» MATERIAL SUPPLIED
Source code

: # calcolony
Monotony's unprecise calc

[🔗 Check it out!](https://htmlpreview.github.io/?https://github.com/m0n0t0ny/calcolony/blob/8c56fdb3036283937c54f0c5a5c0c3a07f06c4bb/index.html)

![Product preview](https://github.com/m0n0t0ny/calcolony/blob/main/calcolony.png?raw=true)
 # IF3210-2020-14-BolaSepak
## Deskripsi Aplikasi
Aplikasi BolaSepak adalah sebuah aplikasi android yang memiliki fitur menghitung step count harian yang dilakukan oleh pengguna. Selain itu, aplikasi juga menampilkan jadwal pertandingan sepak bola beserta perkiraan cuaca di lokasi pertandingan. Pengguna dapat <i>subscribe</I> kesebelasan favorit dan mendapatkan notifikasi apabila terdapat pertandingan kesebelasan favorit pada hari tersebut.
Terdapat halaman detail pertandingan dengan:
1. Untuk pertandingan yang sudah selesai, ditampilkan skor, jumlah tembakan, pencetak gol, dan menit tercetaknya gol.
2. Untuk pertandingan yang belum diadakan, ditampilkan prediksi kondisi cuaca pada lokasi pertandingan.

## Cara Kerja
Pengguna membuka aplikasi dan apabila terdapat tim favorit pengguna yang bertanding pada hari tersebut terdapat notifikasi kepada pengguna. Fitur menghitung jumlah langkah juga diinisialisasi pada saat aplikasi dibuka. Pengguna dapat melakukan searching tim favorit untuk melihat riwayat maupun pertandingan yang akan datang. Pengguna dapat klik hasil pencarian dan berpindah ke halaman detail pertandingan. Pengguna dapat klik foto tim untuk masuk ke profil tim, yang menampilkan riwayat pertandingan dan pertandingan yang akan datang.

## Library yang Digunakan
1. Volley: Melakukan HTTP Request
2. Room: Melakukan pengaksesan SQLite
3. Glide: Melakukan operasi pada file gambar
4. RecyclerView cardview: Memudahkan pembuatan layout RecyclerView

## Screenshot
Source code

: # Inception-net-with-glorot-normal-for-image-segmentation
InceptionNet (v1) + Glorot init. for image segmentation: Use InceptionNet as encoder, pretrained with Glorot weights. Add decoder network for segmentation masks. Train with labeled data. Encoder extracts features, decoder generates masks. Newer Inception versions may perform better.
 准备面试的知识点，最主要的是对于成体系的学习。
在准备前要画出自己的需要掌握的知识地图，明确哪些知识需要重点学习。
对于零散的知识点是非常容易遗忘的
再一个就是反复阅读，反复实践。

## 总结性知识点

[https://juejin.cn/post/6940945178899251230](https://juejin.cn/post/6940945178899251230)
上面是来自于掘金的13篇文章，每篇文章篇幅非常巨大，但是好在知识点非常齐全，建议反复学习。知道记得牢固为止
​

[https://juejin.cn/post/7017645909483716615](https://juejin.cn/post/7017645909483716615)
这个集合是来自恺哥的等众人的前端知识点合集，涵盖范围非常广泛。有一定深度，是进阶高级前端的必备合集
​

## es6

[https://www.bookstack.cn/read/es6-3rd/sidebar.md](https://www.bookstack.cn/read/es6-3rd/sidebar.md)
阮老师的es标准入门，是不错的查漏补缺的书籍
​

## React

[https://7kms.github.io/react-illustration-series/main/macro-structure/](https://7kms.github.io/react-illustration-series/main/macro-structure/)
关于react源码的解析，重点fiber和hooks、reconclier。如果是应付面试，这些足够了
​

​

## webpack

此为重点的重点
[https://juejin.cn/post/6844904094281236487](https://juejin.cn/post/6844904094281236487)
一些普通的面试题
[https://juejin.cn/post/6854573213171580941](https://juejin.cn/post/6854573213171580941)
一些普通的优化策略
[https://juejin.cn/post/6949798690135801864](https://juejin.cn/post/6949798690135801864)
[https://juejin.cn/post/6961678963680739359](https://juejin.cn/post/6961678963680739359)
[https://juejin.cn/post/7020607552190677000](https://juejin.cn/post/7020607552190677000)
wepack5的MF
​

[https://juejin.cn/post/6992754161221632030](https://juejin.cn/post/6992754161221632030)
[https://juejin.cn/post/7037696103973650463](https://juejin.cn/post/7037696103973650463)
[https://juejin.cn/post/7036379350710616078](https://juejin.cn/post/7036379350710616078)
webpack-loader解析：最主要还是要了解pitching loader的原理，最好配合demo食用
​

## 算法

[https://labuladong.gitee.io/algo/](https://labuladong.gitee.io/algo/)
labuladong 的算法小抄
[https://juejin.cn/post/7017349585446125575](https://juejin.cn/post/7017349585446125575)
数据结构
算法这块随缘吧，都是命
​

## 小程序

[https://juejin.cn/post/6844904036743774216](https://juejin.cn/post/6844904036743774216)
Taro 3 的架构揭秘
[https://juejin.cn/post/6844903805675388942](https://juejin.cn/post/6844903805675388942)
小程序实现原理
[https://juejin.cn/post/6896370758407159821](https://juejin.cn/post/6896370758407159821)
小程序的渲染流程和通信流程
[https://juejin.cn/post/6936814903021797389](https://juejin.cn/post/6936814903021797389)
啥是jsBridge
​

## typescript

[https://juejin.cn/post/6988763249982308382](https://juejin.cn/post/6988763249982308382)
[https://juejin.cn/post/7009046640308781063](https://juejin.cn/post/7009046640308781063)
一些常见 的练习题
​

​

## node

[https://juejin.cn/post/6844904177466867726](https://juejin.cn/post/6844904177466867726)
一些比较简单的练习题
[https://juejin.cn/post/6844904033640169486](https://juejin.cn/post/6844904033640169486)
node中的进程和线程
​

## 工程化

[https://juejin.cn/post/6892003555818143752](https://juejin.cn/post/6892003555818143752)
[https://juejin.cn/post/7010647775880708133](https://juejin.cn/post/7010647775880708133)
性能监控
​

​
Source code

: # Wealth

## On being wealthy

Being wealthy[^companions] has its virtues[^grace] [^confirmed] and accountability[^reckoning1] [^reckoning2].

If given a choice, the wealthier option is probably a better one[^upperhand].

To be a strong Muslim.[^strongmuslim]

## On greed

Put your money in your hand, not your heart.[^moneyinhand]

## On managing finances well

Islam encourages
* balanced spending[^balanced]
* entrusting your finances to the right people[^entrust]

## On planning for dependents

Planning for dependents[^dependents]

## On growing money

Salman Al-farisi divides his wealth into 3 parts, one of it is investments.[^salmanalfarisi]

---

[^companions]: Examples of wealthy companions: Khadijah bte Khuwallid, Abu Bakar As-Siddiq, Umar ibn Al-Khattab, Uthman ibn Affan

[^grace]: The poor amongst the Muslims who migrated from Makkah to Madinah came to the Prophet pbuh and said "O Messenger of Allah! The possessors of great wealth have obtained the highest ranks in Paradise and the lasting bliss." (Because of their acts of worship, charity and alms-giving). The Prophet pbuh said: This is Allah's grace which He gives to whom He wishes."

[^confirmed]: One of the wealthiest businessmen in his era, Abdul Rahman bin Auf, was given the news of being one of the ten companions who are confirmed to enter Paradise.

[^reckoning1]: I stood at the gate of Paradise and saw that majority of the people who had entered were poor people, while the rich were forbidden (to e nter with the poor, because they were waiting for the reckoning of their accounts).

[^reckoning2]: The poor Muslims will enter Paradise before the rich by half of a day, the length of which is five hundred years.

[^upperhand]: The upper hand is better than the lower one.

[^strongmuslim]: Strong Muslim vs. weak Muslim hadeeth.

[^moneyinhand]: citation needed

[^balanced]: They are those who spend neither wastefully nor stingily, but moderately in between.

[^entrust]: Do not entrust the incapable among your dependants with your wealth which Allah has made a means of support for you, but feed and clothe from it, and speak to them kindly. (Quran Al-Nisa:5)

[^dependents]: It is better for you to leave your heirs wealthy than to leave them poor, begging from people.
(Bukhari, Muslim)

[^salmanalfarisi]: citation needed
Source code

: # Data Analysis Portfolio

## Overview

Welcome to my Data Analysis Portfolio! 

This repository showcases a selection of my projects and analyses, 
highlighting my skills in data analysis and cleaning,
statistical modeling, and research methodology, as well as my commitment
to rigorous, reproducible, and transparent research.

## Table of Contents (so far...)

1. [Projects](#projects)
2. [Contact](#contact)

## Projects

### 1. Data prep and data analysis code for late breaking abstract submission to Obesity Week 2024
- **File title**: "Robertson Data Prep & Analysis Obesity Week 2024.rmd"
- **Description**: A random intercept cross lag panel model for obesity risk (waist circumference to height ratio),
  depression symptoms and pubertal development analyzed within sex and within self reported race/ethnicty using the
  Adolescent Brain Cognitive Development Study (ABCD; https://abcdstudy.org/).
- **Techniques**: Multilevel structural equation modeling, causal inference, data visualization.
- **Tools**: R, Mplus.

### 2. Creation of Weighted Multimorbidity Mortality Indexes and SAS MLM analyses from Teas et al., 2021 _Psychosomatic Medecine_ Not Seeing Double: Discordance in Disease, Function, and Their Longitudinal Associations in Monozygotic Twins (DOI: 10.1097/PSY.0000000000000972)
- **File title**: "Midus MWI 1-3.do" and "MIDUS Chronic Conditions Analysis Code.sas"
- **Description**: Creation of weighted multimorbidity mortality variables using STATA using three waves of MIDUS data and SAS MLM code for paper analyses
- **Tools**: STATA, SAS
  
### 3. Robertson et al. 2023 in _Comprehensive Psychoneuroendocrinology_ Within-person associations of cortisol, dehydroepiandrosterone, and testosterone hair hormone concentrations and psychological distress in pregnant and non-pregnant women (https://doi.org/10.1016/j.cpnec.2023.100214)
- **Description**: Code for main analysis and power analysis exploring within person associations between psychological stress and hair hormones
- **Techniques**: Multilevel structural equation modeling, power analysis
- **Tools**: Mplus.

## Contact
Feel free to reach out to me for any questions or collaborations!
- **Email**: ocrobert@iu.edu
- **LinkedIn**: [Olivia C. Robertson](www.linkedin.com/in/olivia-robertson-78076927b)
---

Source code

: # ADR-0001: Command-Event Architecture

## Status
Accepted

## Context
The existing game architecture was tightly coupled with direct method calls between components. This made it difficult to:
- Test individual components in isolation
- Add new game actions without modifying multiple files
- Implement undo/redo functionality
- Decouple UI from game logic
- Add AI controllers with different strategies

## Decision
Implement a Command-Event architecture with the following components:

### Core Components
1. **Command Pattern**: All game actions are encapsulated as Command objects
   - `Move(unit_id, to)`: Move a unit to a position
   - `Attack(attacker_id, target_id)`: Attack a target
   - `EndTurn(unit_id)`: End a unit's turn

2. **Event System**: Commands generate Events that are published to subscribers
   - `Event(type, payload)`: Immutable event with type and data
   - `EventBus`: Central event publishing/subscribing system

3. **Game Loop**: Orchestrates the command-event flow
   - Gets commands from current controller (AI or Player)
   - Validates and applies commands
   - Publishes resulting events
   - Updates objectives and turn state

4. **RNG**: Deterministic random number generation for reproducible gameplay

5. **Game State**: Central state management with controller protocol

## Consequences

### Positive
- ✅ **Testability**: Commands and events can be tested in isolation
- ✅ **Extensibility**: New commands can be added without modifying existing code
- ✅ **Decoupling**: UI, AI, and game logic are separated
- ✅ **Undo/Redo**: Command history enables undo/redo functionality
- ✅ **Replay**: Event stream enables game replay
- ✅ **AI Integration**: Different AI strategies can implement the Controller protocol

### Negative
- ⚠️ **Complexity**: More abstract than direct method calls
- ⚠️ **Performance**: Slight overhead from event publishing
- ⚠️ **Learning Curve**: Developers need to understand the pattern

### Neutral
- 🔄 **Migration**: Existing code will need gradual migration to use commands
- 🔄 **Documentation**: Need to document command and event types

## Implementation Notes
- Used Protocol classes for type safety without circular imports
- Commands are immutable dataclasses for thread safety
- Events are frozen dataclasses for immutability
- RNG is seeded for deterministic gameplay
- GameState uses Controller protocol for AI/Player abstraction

» THE TASK
From the listing above, copy every line that holds the string "jumlah".

» RESPONSE AREA
1. Untuk pertandingan yang sudah selesai, ditampilkan skor, jumlah tembakan, pencetak gol, dan menit tercetaknya gol.
Pengguna membuka aplikasi dan apabila terdapat tim favorit pengguna yang bertanding pada hari tersebut terdapat notifikasi kepada pengguna. Fitur menghitung jumlah langkah juga diinisialisasi pada saat aplikasi dibuka. Pengguna dapat melakukan searching tim favorit untuk melihat riwayat maupun pertandingan yang akan datang. Pengguna dapat klik hasil pencarian dan berpindah ke halaman detail pertandingan. Pengguna dapat klik foto tim untuk masuk ke profil tim, yang menampilkan riwayat pertandingan dan pertandingan yang akan datang.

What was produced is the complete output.